Exercise material section start

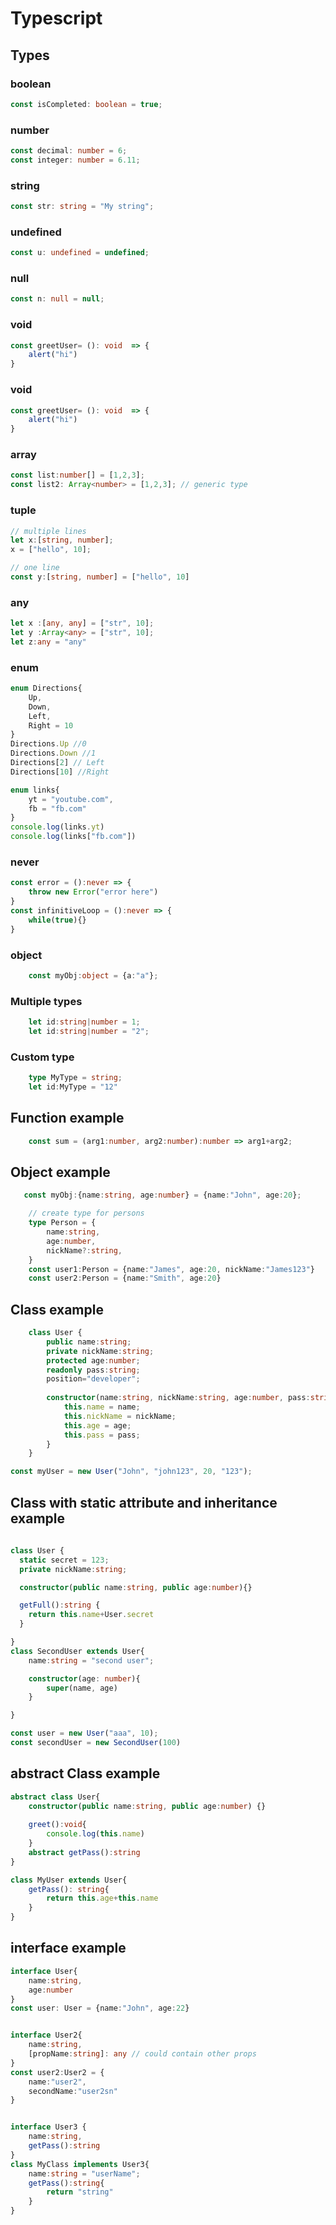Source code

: # Typescript

## Types

### boolean
```typescript
const isCompleted: boolean = true;
```
### number
```typescript
const decimal: number = 6;
const integer: number = 6.11;
```

### string
```typescript
const str: string = "My string";
```

### undefined
```typescript
const u: undefined = undefined;
```

### null
```typescript
const n: null = null;
```

### void
```typescript
const greetUser= (): void  => {
    alert("hi")
}
```

### void
```typescript
const greetUser= (): void  => {
    alert("hi")
}
```

### array
```typescript
const list:number[] = [1,2,3]; 
const list2: Array<number> = [1,2,3]; // generic type
```

### tuple
```typescript
// multiple lines
let x:[string, number];
x = ["hello", 10];

// one line
const y:[string, number] = ["hello", 10]

```
### any
```typescript
let x :[any, any] = ["str", 10];
let y :Array<any> = ["str", 10];
let z:any = "any"
```

### enum
```typescript
enum Directions{
    Up,
    Down,
    Left,
    Right = 10
}
Directions.Up //0
Directions.Down //1
Directions[2] // Left
Directions[10] //Right

enum links{
    yt = "youtube.com",
    fb = "fb.com"
}
console.log(links.yt)
console.log(links["fb.com"])
```

### never
```typescript
const error = ():never => {
    throw new Error("error here")
}
const infinitiveLoop = ():never => {
    while(true){}
}

```

### object
```typescript
    const myObj:object = {a:"a"};
```

### Multiple types
```typescript
    let id:string|number = 1;
    let id:string|number = "2";
```

### Custom type
```typescript
    type MyType = string;
    let id:MyType = "12" 
```

## Function example
```typescript
    const sum = (arg1:number, arg2:number):number => arg1+arg2;
```

## Object example
```typescript
   const myObj:{name:string, age:number} = {name:"John", age:20};

    // create type for persons
    type Person = {
        name:string,
        age:number,
        nickName?:string,
    }
    const user1:Person = {name:"James", age:20, nickName:"James123"} 
    const user2:Person = {name:"Smith", age:20} 
```

## Class example
```typescript
    class User {
        public name:string;
        private nickName:string;
        protected age:number;
        readonly pass:string;
        position="developer";
        
        constructor(name:string, nickName:string, age:number, pass:string, position?:string) {
            this.name = name;
            this.nickName = nickName;
            this.age = age;
            this.pass = pass;
        }
    }

const myUser = new User("John", "john123", 20, "123");
```
## Class with static attribute and inheritance example
```typescript
   
class User {
  static secret = 123;
  private nickName:string;

  constructor(public name:string, public age:number){}   

  getFull():string {
    return this.name+User.secret
  }

}
class SecondUser extends User{
    name:string = "second user";

    constructor(age: number){
        super(name, age)
    }

}

const user = new User("aaa", 10);
const secondUser = new SecondUser(100)
```
## abstract Class example
```typescript
abstract class User{
    constructor(public name:string, public age:number) {}
    
    greet():void{
        console.log(this.name)
    }
    abstract getPass():string
}

class MyUser extends User{
    getPass(): string{
        return this.age+this.name
    }
}
```

## interface example
```typescript
interface User{
    name:string,
    age:number
}
const user: User = {name:"John", age:22}


interface User2{
    name:string,
    [propName:string]: any // could contain other props
}
const user2:User2 = {
    name:"user2",
    secondName:"user2sn"
}


interface User3 {
    name:string,
    getPass():string
}
class MyClass implements User3{
    name:string = "userName";
    getPass():string{
        return "string"
    }
}
```
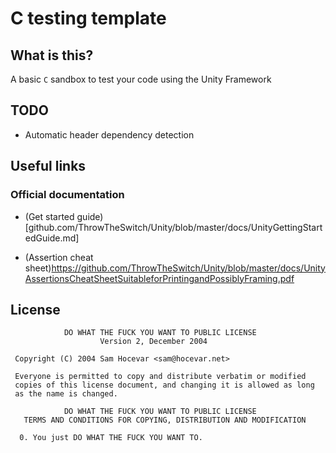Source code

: # C testing template

## What is this?

A basic `C` sandbox to test your code using the Unity Framework

## TODO

- Automatic header dependency detection

## Useful links

### Official documentation
- (Get started guide)[github.com/ThrowTheSwitch/Unity/blob/master/docs/UnityGettingStartedGuide.md]

- (Assertion cheat sheet)https://github.com/ThrowTheSwitch/Unity/blob/master/docs/UnityAssertionsCheatSheetSuitableforPrintingandPossiblyFraming.pdf

## License
```
            DO WHAT THE FUCK YOU WANT TO PUBLIC LICENSE
                    Version 2, December 2004

 Copyright (C) 2004 Sam Hocevar <sam@hocevar.net>

 Everyone is permitted to copy and distribute verbatim or modified
 copies of this license document, and changing it is allowed as long
 as the name is changed.

            DO WHAT THE FUCK YOU WANT TO PUBLIC LICENSE
   TERMS AND CONDITIONS FOR COPYING, DISTRIBUTION AND MODIFICATION

  0. You just DO WHAT THE FUCK YOU WANT TO.
```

Exercise material section end

The records above must all be output exactly. Omit the images.

## Output of the exercise
Source code

: # Typescript

## Types

### boolean
```typescript
const isCompleted: boolean = true;
```
### number
```typescript
const decimal: number = 6;
const integer: number = 6.11;
```

### string
```typescript
const str: string = "My string";
```

### undefined
```typescript
const u: undefined = undefined;
```

### null
```typescript
const n: null = null;
```

### void
```typescript
const greetUser= (): void  => {
    alert("hi")
}
```

### void
```typescript
const greetUser= (): void  => {
    alert("hi")
}
```

### array
```typescript
const list:number[] = [1,2,3]; 
const list2: Array<number> = [1,2,3]; // generic type
```

### tuple
```typescript
// multiple lines
let x:[string, number];
x = ["hello", 10];

// one line
const y:[string, number] = ["hello", 10]

```
### any
```typescript
let x :[any, any] = ["str", 10];
let y :Array<any> = ["str", 10];
let z:any = "any"
```

### enum
```typescript
enum Directions{
    Up,
    Down,
    Left,
    Right = 10
}
Directions.Up //0
Directions.Down //1
Directions[2] // Left
Directions[10] //Right

enum links{
    yt = "youtube.com",
    fb = "fb.com"
}
console.log(links.yt)
console.log(links["fb.com"])
```

### never
```typescript
const error = ():never => {
    throw new Error("error here")
}
const infinitiveLoop = ():never => {
    while(true){}
}

```

### object
```typescript
    const myObj:object = {a:"a"};
```

### Multiple types
```typescript
    let id:string|number = 1;
    let id:string|number = "2";
```

### Custom type
```typescript
    type MyType = string;
    let id:MyType = "12" 
```

## Function example
```typescript
    const sum = (arg1:number, arg2:number):number => arg1+arg2;
```

## Object example
```typescript
   const myObj:{name:string, age:number} = {name:"John", age:20};

    // create type for persons
    type Person = {
        name:string,
        age:number,
        nickName?:string,
    }
    const user1:Person = {name:"James", age:20, nickName:"James123"} 
    const user2:Person = {name:"Smith", age:20} 
```

## Class example
```typescript
    class User {
        public name:string;
        private nickName:string;
        protected age:number;
        readonly pass:string;
        position="developer";
        
        constructor(name:string, nickName:string, age:number, pass:string, position?:string) {
            this.name = name;
            this.nickName = nickName;
            this.age = age;
            this.pass = pass;
        }
    }

const myUser = new User("John", "john123", 20, "123");
```
## Class with static attribute and inheritance example
```typescript
   
class User {
  static secret = 123;
  private nickName:string;

  constructor(public name:string, public age:number){}   

  getFull():string {
    return this.name+User.secret
  }

}
class SecondUser extends User{
    name:string = "second user";

    constructor(age: number){
        super(name, age)
    }

}

const user = new User("aaa", 10);
const secondUser = new SecondUser(100)
```
## abstract Class example
```typescript
abstract class User{
    constructor(public name:string, public age:number) {}
    
    greet():void{
        console.log(this.name)
    }
    abstract getPass():string
}

class MyUser extends User{
    getPass(): string{
        return this.age+this.name
    }
}
```

## interface example
```typescript
interface User{
    name:string,
    age:number
}
const user: User = {name:"John", age:22}


interface User2{
    name:string,
    [propName:string]: any // could contain other props
}
const user2:User2 = {
    name:"user2",
    secondName:"user2sn"
}


interface User3 {
    name:string,
    getPass():string
}
class MyClass implements User3{
    name:string = "userName";
    getPass():string{
        return "string"
    }
}
```
Source code

: # C testing template

## What is this?

A basic `C` sandbox to test your code using the Unity Framework

## TODO

- Automatic header dependency detection

## Useful links

### Official documentation
- (Get started guide)[github.com/ThrowTheSwitch/Unity/blob/master/docs/UnityGettingStartedGuide.md]

- (Assertion cheat sheet)https://github.com/ThrowTheSwitch/Unity/blob/master/docs/UnityAssertionsCheatSheetSuitableforPrintingandPossiblyFraming.pdf

## License
```
            DO WHAT THE FUCK YOU WANT TO PUBLIC LICENSE
                    Version 2, December 2004

 Copyright (C) 2004 Sam Hocevar <sam@hocevar.net>

 Everyone is permitted to copy and distribute verbatim or modified
 copies of this license document, and changing it is allowed as long
 as the name is changed.

            DO WHAT THE FUCK YOU WANT TO PUBLIC LICENSE
   TERMS AND CONDITIONS FOR COPYING, DISTRIBUTION AND MODIFICATION

  0. You just DO WHAT THE FUCK YOU WANT TO.
```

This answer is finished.